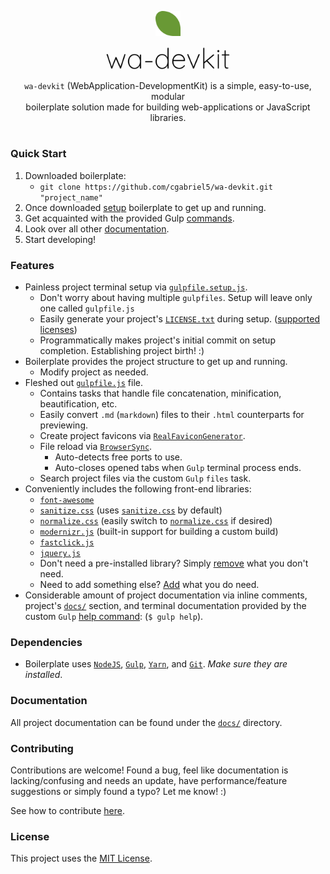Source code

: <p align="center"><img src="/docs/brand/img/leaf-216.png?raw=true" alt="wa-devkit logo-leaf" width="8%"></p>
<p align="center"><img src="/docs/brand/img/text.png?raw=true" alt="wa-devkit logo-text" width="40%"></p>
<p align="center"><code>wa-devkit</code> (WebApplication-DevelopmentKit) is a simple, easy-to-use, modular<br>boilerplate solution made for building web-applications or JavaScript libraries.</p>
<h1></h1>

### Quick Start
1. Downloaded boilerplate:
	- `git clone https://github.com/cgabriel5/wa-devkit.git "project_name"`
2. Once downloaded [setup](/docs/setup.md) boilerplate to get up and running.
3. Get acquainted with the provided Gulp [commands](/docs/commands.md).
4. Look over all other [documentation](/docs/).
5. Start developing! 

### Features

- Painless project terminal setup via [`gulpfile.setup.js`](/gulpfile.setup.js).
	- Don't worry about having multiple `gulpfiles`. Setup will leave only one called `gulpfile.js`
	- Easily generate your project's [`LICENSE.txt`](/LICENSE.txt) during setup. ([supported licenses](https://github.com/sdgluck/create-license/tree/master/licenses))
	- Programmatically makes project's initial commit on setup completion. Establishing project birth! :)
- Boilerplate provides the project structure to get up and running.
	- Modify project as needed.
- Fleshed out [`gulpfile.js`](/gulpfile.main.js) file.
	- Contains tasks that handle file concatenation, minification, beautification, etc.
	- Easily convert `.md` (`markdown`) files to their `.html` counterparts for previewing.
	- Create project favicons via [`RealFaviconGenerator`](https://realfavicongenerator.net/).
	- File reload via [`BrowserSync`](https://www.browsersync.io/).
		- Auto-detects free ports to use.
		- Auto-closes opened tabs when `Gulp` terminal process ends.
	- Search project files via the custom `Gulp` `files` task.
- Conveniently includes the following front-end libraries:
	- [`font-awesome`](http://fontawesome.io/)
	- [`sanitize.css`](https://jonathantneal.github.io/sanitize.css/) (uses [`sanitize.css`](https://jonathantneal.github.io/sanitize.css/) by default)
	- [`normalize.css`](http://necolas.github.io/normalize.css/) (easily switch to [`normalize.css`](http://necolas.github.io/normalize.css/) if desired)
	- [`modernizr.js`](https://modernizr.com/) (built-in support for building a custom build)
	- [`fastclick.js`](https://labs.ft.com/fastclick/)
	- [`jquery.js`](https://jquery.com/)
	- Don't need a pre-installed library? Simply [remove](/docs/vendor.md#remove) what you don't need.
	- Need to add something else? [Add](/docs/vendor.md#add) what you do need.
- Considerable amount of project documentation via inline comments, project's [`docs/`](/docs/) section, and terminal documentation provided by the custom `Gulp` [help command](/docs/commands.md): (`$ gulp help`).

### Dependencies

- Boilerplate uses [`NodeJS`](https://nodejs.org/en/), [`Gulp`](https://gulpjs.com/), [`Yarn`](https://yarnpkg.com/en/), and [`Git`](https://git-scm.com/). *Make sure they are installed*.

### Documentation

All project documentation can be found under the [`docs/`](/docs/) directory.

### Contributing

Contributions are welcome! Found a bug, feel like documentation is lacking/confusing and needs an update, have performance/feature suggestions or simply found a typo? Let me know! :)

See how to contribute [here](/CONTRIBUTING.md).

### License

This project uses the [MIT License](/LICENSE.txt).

• • • • •

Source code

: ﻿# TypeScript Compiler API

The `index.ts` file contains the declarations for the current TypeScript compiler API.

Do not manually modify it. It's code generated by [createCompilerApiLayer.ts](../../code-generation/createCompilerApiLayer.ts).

• • • • •

Where the data above reaches the line holding "### License", begin printing, and stop after the line holding "This project uses". Each line must be reproduced exactly, with nothing else added.

### License

This project uses the [MIT License](/LICENSE.txt).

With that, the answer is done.